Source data
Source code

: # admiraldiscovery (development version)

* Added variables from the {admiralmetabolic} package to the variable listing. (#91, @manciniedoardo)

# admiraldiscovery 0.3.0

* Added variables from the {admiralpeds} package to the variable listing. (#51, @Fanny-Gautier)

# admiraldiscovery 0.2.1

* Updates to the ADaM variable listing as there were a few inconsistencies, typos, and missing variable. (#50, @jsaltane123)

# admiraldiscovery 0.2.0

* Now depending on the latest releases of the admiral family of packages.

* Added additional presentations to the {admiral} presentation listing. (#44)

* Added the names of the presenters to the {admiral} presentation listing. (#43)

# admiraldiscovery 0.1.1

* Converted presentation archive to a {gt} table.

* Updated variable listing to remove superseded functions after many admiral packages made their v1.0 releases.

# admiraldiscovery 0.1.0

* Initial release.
--
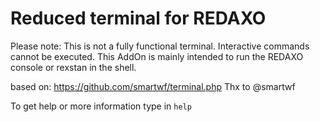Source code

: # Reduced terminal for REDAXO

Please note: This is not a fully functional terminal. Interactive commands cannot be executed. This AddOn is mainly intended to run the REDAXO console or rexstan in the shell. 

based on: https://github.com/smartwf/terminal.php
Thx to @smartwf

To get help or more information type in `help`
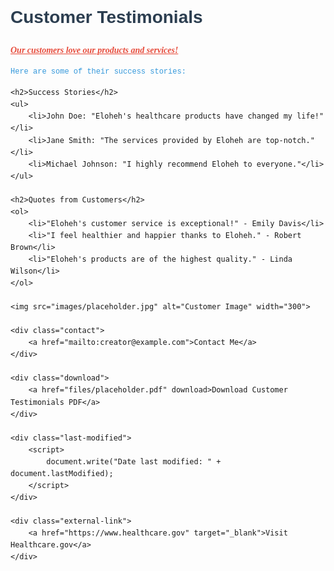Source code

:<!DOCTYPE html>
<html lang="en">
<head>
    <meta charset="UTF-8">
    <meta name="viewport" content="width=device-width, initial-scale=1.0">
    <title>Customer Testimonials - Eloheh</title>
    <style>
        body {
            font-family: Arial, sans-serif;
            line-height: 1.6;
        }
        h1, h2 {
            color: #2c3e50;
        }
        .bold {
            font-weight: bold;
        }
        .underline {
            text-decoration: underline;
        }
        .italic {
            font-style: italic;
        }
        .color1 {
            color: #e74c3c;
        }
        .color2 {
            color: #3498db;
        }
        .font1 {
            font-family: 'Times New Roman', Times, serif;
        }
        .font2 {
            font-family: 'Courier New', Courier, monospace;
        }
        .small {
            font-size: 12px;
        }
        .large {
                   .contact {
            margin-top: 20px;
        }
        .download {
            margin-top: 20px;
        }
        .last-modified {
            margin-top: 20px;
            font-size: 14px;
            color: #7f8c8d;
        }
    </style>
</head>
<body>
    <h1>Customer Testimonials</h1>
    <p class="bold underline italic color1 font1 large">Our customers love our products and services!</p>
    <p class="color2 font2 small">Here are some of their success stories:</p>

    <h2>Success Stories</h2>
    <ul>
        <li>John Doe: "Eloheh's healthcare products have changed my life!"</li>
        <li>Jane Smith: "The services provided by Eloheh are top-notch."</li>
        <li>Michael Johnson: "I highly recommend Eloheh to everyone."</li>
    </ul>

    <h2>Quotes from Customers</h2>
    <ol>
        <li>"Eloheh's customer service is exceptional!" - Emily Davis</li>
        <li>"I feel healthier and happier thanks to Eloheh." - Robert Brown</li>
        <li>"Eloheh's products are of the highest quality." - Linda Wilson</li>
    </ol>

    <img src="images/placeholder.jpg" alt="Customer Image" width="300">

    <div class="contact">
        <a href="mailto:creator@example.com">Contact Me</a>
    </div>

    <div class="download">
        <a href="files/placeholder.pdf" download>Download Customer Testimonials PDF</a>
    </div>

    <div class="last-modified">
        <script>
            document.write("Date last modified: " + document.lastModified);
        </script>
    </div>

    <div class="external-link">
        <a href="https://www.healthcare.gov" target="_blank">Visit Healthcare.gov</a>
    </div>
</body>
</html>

- _AIM OF THE TASK_
All lines with the string "healthcare" must be copied from the data.

- _RESULT OF THE EXERCISE_
        <li>John Doe: "Eloheh's healthcare products have changed my life!"</li>
        <a href="https://www.healthcare.gov" target="_blank">Visit Healthcare.gov</a>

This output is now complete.